Action step: pick one primary track (e.g., structures, propulsion, manufacturing) and one adjacent track (e.g., test) to keep your narrative focused while staying flexible.

2) Learn the aerospace-specific “rules of the road”

Aerospace is less about “cool designs” and more about traceability, safety, and compliance. Hiring managers want engineers who can work inside regulated environments.

Key concepts to learn and reference in interviews:

·     Requirements and verification (how designs are proven, not just created)

·     Configuration management (controlled changes, baselines, revisions)

·     Reliability and safety (FMEA/FTA, design margins, fail-safe thinking)

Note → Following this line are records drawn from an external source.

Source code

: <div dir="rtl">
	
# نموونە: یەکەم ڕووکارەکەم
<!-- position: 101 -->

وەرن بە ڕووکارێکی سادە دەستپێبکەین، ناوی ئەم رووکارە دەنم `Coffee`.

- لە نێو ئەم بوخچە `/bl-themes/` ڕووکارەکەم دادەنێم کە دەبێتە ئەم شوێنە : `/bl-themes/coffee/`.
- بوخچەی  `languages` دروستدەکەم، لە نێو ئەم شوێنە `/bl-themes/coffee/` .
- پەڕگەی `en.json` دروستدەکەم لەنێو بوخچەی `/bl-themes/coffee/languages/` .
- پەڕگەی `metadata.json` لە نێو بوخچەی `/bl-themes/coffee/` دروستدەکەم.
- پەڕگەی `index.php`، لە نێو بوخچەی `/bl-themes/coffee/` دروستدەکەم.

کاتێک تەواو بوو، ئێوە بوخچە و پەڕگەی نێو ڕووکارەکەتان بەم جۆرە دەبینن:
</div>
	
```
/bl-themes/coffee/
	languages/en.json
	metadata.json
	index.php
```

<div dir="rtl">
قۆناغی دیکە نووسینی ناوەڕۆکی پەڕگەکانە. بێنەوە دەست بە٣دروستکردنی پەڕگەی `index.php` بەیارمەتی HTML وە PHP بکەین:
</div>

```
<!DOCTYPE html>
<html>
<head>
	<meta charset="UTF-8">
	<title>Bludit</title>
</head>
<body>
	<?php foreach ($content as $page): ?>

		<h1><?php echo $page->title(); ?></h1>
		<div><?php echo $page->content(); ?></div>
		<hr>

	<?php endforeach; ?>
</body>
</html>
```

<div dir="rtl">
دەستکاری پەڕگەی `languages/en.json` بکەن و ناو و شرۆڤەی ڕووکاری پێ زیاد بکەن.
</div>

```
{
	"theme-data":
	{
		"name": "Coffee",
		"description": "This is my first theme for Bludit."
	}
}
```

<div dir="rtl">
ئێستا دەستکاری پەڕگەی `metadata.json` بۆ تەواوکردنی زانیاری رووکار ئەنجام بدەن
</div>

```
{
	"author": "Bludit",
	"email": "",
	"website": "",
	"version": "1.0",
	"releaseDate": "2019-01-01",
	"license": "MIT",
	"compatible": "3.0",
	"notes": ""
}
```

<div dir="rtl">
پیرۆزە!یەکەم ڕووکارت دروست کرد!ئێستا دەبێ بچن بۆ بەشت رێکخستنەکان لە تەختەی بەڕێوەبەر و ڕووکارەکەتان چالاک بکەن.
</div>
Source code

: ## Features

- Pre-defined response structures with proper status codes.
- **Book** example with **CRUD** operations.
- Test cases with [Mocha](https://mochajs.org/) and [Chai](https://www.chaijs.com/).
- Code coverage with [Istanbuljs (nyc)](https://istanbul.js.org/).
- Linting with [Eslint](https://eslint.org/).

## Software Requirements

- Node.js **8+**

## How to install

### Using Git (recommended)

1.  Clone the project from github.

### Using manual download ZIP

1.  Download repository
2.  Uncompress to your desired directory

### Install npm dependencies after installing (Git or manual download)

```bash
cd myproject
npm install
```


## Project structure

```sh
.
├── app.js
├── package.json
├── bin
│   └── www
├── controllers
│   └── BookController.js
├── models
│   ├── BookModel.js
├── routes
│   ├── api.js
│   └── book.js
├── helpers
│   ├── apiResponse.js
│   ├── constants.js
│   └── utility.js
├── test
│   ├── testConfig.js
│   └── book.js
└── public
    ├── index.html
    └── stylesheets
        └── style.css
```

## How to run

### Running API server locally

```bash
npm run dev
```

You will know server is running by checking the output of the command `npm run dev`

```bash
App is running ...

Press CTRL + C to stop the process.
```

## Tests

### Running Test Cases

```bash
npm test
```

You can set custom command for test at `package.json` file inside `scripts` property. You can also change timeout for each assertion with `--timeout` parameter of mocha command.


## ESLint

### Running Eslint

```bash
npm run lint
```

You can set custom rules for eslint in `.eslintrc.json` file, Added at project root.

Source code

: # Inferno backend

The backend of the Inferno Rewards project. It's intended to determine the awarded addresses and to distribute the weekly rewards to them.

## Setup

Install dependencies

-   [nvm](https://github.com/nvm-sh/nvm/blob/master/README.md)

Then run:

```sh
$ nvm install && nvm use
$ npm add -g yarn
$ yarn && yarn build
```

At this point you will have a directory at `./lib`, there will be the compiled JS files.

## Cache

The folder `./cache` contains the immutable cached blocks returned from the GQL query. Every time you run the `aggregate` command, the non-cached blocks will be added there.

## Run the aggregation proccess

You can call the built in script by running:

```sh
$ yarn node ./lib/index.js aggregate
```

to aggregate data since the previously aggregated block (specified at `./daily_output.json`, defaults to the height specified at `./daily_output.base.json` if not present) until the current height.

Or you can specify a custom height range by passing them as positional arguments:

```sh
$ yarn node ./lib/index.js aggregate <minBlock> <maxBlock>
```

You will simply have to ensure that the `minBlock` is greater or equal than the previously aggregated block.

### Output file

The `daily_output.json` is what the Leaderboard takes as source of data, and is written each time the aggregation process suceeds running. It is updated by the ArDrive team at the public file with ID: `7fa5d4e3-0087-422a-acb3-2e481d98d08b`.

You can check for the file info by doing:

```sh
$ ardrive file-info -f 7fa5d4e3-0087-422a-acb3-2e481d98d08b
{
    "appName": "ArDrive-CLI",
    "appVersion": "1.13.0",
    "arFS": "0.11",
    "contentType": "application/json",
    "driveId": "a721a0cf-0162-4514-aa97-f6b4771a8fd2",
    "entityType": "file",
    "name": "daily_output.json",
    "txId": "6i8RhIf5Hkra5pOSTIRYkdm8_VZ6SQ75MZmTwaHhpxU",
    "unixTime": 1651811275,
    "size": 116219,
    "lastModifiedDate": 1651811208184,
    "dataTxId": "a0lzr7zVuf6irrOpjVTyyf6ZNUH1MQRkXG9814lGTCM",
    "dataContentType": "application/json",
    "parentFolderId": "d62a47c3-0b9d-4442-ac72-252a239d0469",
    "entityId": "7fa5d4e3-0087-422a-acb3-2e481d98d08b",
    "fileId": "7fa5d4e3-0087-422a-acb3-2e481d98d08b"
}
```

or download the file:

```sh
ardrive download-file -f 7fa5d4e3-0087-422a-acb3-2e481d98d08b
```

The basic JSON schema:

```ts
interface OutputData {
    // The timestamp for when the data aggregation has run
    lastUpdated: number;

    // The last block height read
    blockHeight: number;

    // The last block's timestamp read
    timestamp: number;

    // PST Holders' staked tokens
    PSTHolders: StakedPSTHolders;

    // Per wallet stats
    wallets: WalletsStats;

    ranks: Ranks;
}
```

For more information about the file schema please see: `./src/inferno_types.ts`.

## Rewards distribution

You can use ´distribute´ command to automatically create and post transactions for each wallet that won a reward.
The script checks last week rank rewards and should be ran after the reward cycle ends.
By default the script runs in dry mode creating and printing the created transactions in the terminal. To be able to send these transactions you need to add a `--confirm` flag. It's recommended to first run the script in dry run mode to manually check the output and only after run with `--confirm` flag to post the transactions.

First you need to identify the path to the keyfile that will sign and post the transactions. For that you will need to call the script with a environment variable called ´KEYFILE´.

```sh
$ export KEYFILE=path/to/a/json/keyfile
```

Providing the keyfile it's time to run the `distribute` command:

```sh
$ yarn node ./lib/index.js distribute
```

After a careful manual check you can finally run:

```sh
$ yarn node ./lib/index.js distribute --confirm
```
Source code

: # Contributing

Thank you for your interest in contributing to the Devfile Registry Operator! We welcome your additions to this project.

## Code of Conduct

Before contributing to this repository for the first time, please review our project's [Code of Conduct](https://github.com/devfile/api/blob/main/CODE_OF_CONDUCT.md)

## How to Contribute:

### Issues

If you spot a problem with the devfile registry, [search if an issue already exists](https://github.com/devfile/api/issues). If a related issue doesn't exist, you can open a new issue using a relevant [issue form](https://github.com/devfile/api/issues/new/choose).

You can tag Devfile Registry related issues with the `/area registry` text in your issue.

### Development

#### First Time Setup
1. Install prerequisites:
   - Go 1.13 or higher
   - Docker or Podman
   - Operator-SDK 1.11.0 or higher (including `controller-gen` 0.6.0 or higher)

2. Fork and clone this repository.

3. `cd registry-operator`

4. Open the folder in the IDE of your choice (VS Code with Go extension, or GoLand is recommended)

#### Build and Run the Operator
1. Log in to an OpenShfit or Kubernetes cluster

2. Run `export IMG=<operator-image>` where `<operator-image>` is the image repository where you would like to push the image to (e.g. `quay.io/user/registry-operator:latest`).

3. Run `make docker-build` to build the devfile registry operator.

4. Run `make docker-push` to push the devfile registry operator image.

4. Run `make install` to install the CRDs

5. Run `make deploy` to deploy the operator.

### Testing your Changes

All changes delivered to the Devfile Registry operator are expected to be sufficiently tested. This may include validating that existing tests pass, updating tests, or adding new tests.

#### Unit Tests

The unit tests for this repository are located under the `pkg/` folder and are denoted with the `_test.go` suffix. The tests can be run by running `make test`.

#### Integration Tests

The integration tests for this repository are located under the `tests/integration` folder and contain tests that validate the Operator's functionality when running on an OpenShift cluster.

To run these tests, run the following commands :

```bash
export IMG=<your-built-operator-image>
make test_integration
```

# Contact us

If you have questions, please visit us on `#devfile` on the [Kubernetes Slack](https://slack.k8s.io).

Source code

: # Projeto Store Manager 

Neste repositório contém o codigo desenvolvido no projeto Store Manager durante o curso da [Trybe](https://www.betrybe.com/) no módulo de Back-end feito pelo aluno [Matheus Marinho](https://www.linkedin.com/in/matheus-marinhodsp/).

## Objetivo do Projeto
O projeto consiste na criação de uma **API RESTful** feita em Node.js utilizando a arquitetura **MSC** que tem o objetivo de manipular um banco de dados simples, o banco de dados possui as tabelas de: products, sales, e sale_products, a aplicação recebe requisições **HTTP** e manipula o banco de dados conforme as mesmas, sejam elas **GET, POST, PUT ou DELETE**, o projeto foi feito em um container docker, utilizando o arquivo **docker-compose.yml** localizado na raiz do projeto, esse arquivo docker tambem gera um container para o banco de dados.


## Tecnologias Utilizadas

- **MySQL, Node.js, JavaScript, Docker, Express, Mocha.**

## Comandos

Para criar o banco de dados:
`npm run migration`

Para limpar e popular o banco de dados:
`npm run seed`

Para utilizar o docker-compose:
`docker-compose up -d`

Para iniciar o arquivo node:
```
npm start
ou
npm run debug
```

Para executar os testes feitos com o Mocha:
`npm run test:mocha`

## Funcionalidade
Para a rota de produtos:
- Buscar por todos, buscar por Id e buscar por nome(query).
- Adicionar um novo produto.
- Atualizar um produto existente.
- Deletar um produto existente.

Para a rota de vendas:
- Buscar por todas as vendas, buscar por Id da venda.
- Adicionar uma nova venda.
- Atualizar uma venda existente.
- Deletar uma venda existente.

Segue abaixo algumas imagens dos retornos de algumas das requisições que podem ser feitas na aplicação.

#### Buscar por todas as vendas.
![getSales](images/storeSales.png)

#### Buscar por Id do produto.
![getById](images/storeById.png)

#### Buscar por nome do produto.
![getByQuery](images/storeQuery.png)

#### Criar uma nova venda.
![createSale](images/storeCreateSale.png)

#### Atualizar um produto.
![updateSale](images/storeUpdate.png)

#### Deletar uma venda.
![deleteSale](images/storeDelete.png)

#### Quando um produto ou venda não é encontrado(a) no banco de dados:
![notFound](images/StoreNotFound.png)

·     Certification mindset (documentation, audits, test evidence)

Helpful starting points:

·     FAA overview of aircraft certification: https://www.faa.gov/aircraft/air_cert

·     EASA certification information: https://www.easa.europa.eu/en/domains/aircraft-products

3) Close the skill gaps that employers actually screen for

Most mechanical engineers already have the fundamentals. The fastest transitions come from adding aerospace-context proof to skills you already use.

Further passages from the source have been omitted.